Supplied records:
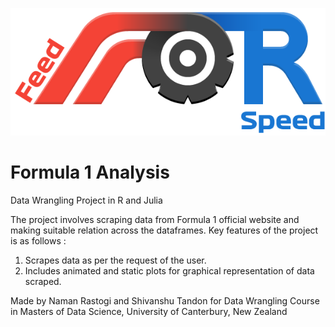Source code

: ![feed-for-speed-logo](./f1-r-logo.png)


# Formula 1 Analysis

Data Wrangling Project in R and Julia

The project involves scraping data from Formula 1 official website and making suitable relation across the dataframes. Key features of the project is as follows :
1. Scrapes data as per the request of the user.
2. Includes animated and static plots for graphical representation of data scraped.


Made by Naman Rastogi and Shivanshu Tandon for Data Wrangling Course in Masters of Data Science, University of Canterbury, New Zealand
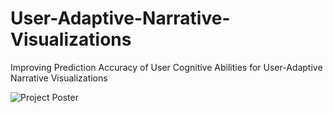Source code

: # User-Adaptive-Narrative-Visualizations
Improving Prediction Accuracy of User Cognitive Abilities for User-Adaptive Narrative Visualizations


![Project Poster](https://user-images.githubusercontent.com/58800171/118085974-197cf880-b378-11eb-9dc1-3136941472df.png)
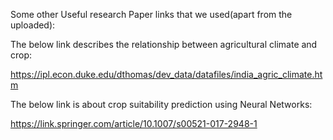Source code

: Some other Useful research Paper links that we used(apart from the uploaded):

The below link describes the relationship between agricultural climate and crop:

https://ipl.econ.duke.edu/dthomas/dev_data/datafiles/india_agric_climate.htm

The below link is about crop suitability prediction using Neural Networks:

https://link.springer.com/article/10.1007/s00521-017-2948-1

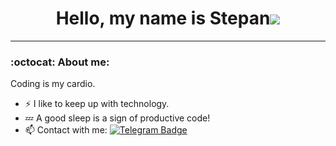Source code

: # <div align="center">Hello, my name is Stepan![](https://user-images.githubusercontent.com/18350557/176309783-0785949b-9127-417c-8b55-ab5a4333674e.gif)</div>  

---

### :octocat: About me:

Coding is my cardio.
- :zap: I like to keep up with technology.
- :zzz: A good sleep is a sign of productive code!
- :mailbox: Contact with me: [![Telegram Badge](https://img.shields.io/badge/-Stepan-blue?style=flat&logo=Telegram&logoColor=white)](https://t.me/@gopherdev1)
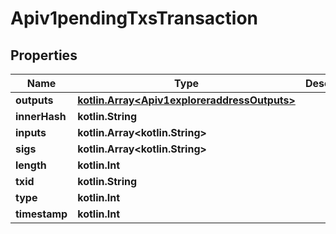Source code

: 
# Apiv1pendingTxsTransaction

## Properties
Name | Type | Description | Notes
------------ | ------------- | ------------- | -------------
**outputs** | [**kotlin.Array&lt;Apiv1exploreraddressOutputs&gt;**](Apiv1exploreraddressOutputs.md) |  |  [optional]
**innerHash** | **kotlin.String** |  |  [optional]
**inputs** | **kotlin.Array&lt;kotlin.String&gt;** |  |  [optional]
**sigs** | **kotlin.Array&lt;kotlin.String&gt;** |  |  [optional]
**length** | **kotlin.Int** |  |  [optional]
**txid** | **kotlin.String** |  |  [optional]
**type** | **kotlin.Int** |  |  [optional]
**timestamp** | **kotlin.Int** |  |  [optional]



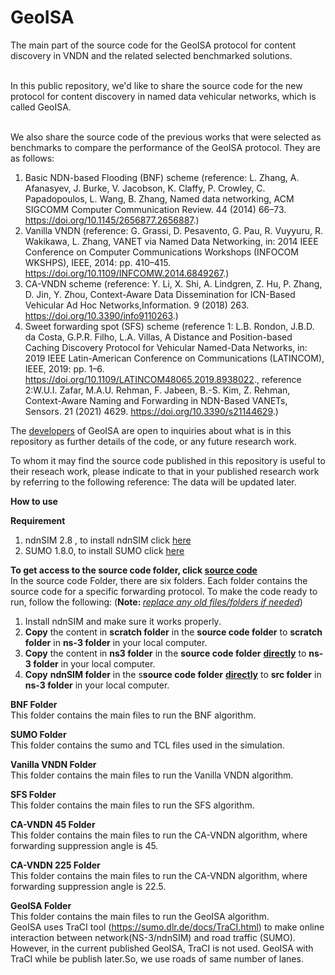 # GeoISA
The main part of the source code for the GeoISA protocol for content discovery in VNDN and the related selected benchmarked solutions.

<br /> In this public repository, we'd like to share the source code for the new protocol for content discovery in named data vehicular networks, which is called GeoISA.

<br /> We also share the source code of the previous works that were selected as benchmarks to compare the performance of the GeoISA protocol. They are  as follows:

1. Basic NDN-based Flooding (BNF) scheme 
  (reference: L. Zhang, A. Afanasyev, J. Burke, V. Jacobson, K. Claffy, P. Crowley, C. Papadopoulos, L. Wang, B. Zhang, Named data networking, ACM SIGCOMM    Computer Communication Review. 44 (2014) 66–73. https://doi.org/10.1145/2656877.2656887.)
2. Vanilla VNDN 
  (reference: G. Grassi, D. Pesavento, G. Pau, R. Vuyyuru, R. Wakikawa, L. Zhang, VANET via Named Data Networking, in: 2014 IEEE Conference on Computer        Communications Workshops (INFOCOM WKSHPS), IEEE, 2014: pp. 410–415. https://doi.org/10.1109/INFCOMW.2014.6849267.)
3. CA-VNDN scheme 
  (reference: Y. Li, X. Shi, A. Lindgren, Z. Hu, P. Zhang, D. Jin, Y. Zhou, Context-Aware Data Dissemination for ICN-Based Vehicular Ad Hoc                    Networks,Information. 9 (2018) 263. https://doi.org/10.3390/info9110263.)
4. Sweet forwarding spot (SFS) scheme 
  (reference 1: 
   L.B. Rondon, J.B.D. da Costa, G.P.R. Filho, L.A. Villas, A Distance and Position-based Caching Discovery Protocol for Vehicular Named-Data Networks, in:    2019 IEEE Latin-American Conference on Communications (LATINCOM), IEEE, 2019: pp. 1–6. https://doi.org/10.1109/LATINCOM48065.2019.8938022.,
   reference 2:W.U.I. Zafar, M.A.U. Rehman, F. Jabeen, B.-S. Kim, Z. Rehman, Context-Aware Naming and  Forwarding in NDN-Based VANETs, Sensors. 21 (2021)      4629. https://doi.org/10.3390/s21144629.)
   
The <a href="mailto:p92824@siswa.ukm.edu.my">developers</a> of GeoISA are open to inquiries about what is in this repository as further details of the code, or any future research work.

To whom it may find the source code published in this repository is useful to their reseach work, please indicate to that in your published research work by referring to the following reference:
The data will be updated later.


<b>How to use</b>

<b>Requirement</b>
1. ndnSIM 2.8 , to install ndnSIM click <a href="https://ndnsim.net/2.8/getting-started.html">here</a>
2. SUMO 1.8.0, to install SUMO click <a href="https://sumo.dlr.de/docs/Downloads.php">here</a>

<b> To get access to the source code folder, click <a href="https://drive.google.com/drive/folders/1dr6qWBoaU3-99eqwSErud6pmVP06UPze?usp=sharing">source code</a> </b> 
<br /> In the source code Folder, there are six folders. Each folder contains the source code for a specific forwarding protocol. To make the code ready to run, follow the following: (<b>Note: </b><u><i>replace any old files/folders if needed</i></u>)
 1. Install ndnSIM and make sure it works properly.
 2. <b>Copy</b> the content in <b>scratch folder</b> in the <b>source code folder</b> to <b>scratch folder</b> in <b>ns-3 folder</b> in your local computer.
 3. <b>Copy</b> the content in <b>ns3 folder</b> in the <b>source code folder</b> <b><u>directly</u></b> to <b>ns-3 folder</b> in your local computer.
 4. <b>Copy</b> <b>ndnSIM folder</b> in the s<b>source code folder</b> <b><u>directly</u></b> to <b>src folder</b>  in <b>ns-3 folder</b> in your local computer</b>.
  
<b>BNF Folder</b> 
<br /> This folder contains the main files to run the BNF algorithm.

<b>SUMO Folder</b> 
<br /> This folder contains the sumo and TCL files used in the simulation.

<b>Vanilla VNDN Folder</b> 
<br /> This folder contains the main files to run the Vanilla VNDN algorithm.
  
<b>SFS Folder</b> 
<br /> This folder contains the main files to run the SFS algorithm.

<b>CA-VNDN 45 Folder</b>
<br /> This folder contains the main files to run the CA-VNDN algorithm, where forwarding suppression angle is 45.
 
<b>CA-VNDN 225 Folder</b>
<br /> This folder contains the main files to run the CA-VNDN algorithm, where forwarding suppression angle is 22.5.

<b>GeoISA Folder</b> 
<br /> This folder contains the main files to run the GeoISA algorithm. 
<br /> GeoISA uses TraCI tool (https://sumo.dlr.de/docs/TraCI.html) to make online interaction between network(NS-3/ndnSIM) and road traffic (SUMO). However, in the current published GeoISA, TraCI is not used. GeoISA with TraCI while be publish later.So, we use roads of same number of lanes.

About this task:
Output the listing above exactly, but leave its pictures behind.

Completed task:
Source code

: ![feed-for-speed-logo](./f1-r-logo.png)


# Formula 1 Analysis

Data Wrangling Project in R and Julia

The project involves scraping data from Formula 1 official website and making suitable relation across the dataframes. Key features of the project is as follows :
1. Scrapes data as per the request of the user.
2. Includes animated and static plots for graphical representation of data scraped.


Made by Naman Rastogi and Shivanshu Tandon for Data Wrangling Course in Masters of Data Science, University of Canterbury, New Zealand
Source code

: # User-Adaptive-Narrative-Visualizations
Improving Prediction Accuracy of User Cognitive Abilities for User-Adaptive Narrative Visualizations


![Project Poster](https://user-images.githubusercontent.com/58800171/118085974-197cf880-b378-11eb-9dc1-3136941472df.png)
Source code

: Some other Useful research Paper links that we used(apart from the uploaded):

The below link describes the relationship between agricultural climate and crop:

https://ipl.econ.duke.edu/dthomas/dev_data/datafiles/india_agric_climate.htm

The below link is about crop suitability prediction using Neural Networks:

https://link.springer.com/article/10.1007/s00521-017-2948-1

Source code

: # <div align="center">Hello, my name is Stepan![](https://user-images.githubusercontent.com/18350557/176309783-0785949b-9127-417c-8b55-ab5a4333674e.gif)</div>  

---

### :octocat: About me:

Coding is my cardio.
- :zap: I like to keep up with technology.
- :zzz: A good sleep is a sign of productive code!
- :mailbox: Contact with me: [![Telegram Badge](https://img.shields.io/badge/-Stepan-blue?style=flat&logo=Telegram&logoColor=white)](https://t.me/@gopherdev1)
Source code

: 
# Apiv1pendingTxsTransaction

## Properties
Name | Type | Description | Notes
------------ | ------------- | ------------- | -------------
**outputs** | [**kotlin.Array&lt;Apiv1exploreraddressOutputs&gt;**](Apiv1exploreraddressOutputs.md) |  |  [optional]
**innerHash** | **kotlin.String** |  |  [optional]
**inputs** | **kotlin.Array&lt;kotlin.String&gt;** |  |  [optional]
**sigs** | **kotlin.Array&lt;kotlin.String&gt;** |  |  [optional]
**length** | **kotlin.Int** |  |  [optional]
**txid** | **kotlin.String** |  |  [optional]
**type** | **kotlin.Int** |  |  [optional]
**timestamp** | **kotlin.Int** |  |  [optional]



 # GeoISA
The main part of the source code for the GeoISA protocol for content discovery in VNDN and the related selected benchmarked solutions.

<br /> In this public repository, we'd like to share the source code for the new protocol for content discovery in named data vehicular networks, which is called GeoISA.

<br /> We also share the source code of the previous works that were selected as benchmarks to compare the performance of the GeoISA protocol. They are  as follows:

1. Basic NDN-based Flooding (BNF) scheme 
  (reference: L. Zhang, A. Afanasyev, J. Burke, V. Jacobson, K. Claffy, P. Crowley, C. Papadopoulos, L. Wang, B. Zhang, Named data networking, ACM SIGCOMM    Computer Communication Review. 44 (2014) 66–73. https://doi.org/10.1145/2656877.2656887.)
2. Vanilla VNDN 
  (reference: G. Grassi, D. Pesavento, G. Pau, R. Vuyyuru, R. Wakikawa, L. Zhang, VANET via Named Data Networking, in: 2014 IEEE Conference on Computer        Communications Workshops (INFOCOM WKSHPS), IEEE, 2014: pp. 410–415. https://doi.org/10.1109/INFCOMW.2014.6849267.)
3. CA-VNDN scheme 
  (reference: Y. Li, X. Shi, A. Lindgren, Z. Hu, P. Zhang, D. Jin, Y. Zhou, Context-Aware Data Dissemination for ICN-Based Vehicular Ad Hoc                    Networks,Information. 9 (2018) 263. https://doi.org/10.3390/info9110263.)
4. Sweet forwarding spot (SFS) scheme 
  (reference 1: 
   L.B. Rondon, J.B.D. da Costa, G.P.R. Filho, L.A. Villas, A Distance and Position-based Caching Discovery Protocol for Vehicular Named-Data Networks, in:    2019 IEEE Latin-American Conference on Communications (LATINCOM), IEEE, 2019: pp. 1–6. https://doi.org/10.1109/LATINCOM48065.2019.8938022.,
   reference 2:W.U.I. Zafar, M.A.U. Rehman, F. Jabeen, B.-S. Kim, Z. Rehman, Context-Aware Naming and  Forwarding in NDN-Based VANETs, Sensors. 21 (2021)      4629. https://doi.org/10.3390/s21144629.)
   
The <a href="mailto:p92824@siswa.ukm.edu.my">developers</a> of GeoISA are open to inquiries about what is in this repository as further details of the code, or any future research work.

To whom it may find the source code published in this repository is useful to their reseach work, please indicate to that in your published research work by referring to the following reference:
The data will be updated later.


<b>How to use</b>

<b>Requirement</b>
1. ndnSIM 2.8 , to install ndnSIM click <a href="https://ndnsim.net/2.8/getting-started.html">here</a>
2. SUMO 1.8.0, to install SUMO click <a href="https://sumo.dlr.de/docs/Downloads.php">here</a>

<b> To get access to the source code folder, click <a href="https://drive.google.com/drive/folders/1dr6qWBoaU3-99eqwSErud6pmVP06UPze?usp=sharing">source code</a> </b> 
<br /> In the source code Folder, there are six folders. Each folder contains the source code for a specific forwarding protocol. To make the code ready to run, follow the following: (<b>Note: </b><u><i>replace any old files/folders if needed</i></u>)
 1. Install ndnSIM and make sure it works properly.
 2. <b>Copy</b> the content in <b>scratch folder</b> in the <b>source code folder</b> to <b>scratch folder</b> in <b>ns-3 folder</b> in your local computer.
 3. <b>Copy</b> the content in <b>ns3 folder</b> in the <b>source code folder</b> <b><u>directly</u></b> to <b>ns-3 folder</b> in your local computer.
 4. <b>Copy</b> <b>ndnSIM folder</b> in the s<b>source code folder</b> <b><u>directly</u></b> to <b>src folder</b>  in <b>ns-3 folder</b> in your local computer</b>.
  
<b>BNF Folder</b> 
<br /> This folder contains the main files to run the BNF algorithm.

<b>SUMO Folder</b> 
<br /> This folder contains the sumo and TCL files used in the simulation.

<b>Vanilla VNDN Folder</b> 
<br /> This folder contains the main files to run the Vanilla VNDN algorithm.
  
<b>SFS Folder</b> 
<br /> This folder contains the main files to run the SFS algorithm.

<b>CA-VNDN 45 Folder</b>
<br /> This folder contains the main files to run the CA-VNDN algorithm, where forwarding suppression angle is 45.
 
<b>CA-VNDN 225 Folder</b>
<br /> This folder contains the main files to run the CA-VNDN algorithm, where forwarding suppression angle is 22.5.

<b>GeoISA Folder</b> 
<br /> This folder contains the main files to run the GeoISA algorithm. 
<br /> GeoISA uses TraCI tool (https://sumo.dlr.de/docs/TraCI.html) to make online interaction between network(NS-3/ndnSIM) and road traffic (SUMO). However, in the current published GeoISA, TraCI is not used. GeoISA with TraCI while be publish later.So, we use roads of same number of lanes.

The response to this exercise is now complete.